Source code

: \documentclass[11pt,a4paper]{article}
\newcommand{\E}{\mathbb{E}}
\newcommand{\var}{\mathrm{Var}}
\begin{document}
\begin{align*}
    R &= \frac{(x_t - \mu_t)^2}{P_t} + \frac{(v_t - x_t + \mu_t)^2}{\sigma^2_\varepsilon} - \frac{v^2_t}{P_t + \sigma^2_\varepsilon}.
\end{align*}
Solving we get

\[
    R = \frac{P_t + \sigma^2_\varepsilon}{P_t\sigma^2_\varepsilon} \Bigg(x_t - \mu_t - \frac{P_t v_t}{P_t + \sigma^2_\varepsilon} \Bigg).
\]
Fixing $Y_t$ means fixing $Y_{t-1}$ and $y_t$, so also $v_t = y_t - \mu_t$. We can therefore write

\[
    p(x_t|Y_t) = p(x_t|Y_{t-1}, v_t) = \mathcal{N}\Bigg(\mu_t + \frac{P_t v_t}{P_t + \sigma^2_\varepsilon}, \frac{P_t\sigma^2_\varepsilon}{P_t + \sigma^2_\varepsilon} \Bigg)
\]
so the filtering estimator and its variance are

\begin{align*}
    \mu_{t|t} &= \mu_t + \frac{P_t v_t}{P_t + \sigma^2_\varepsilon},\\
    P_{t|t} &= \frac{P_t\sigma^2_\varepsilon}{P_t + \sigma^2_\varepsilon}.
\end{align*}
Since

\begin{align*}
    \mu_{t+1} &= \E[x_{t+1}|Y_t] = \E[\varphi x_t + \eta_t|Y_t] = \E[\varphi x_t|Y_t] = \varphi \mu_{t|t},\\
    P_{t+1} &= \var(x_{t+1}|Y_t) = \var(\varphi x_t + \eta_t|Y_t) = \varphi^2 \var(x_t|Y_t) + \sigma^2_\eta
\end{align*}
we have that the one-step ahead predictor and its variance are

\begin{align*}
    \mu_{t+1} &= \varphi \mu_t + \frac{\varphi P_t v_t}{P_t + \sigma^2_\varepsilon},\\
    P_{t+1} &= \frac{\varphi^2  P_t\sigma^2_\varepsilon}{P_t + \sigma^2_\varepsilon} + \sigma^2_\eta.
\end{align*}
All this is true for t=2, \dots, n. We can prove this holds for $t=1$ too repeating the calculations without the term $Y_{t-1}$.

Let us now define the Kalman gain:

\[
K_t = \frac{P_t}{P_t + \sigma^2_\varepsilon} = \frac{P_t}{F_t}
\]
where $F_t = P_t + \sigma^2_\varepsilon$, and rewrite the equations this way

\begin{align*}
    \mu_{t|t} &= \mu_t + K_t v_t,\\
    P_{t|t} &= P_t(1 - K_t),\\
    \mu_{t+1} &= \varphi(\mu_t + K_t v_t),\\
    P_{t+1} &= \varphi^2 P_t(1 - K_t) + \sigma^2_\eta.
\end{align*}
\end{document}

### What to work on
Copy each line of the listing above that includes the word "variance".

### Output for this exercise
so the filtering estimator and its variance are
we have that the one-step ahead predictor and its variance are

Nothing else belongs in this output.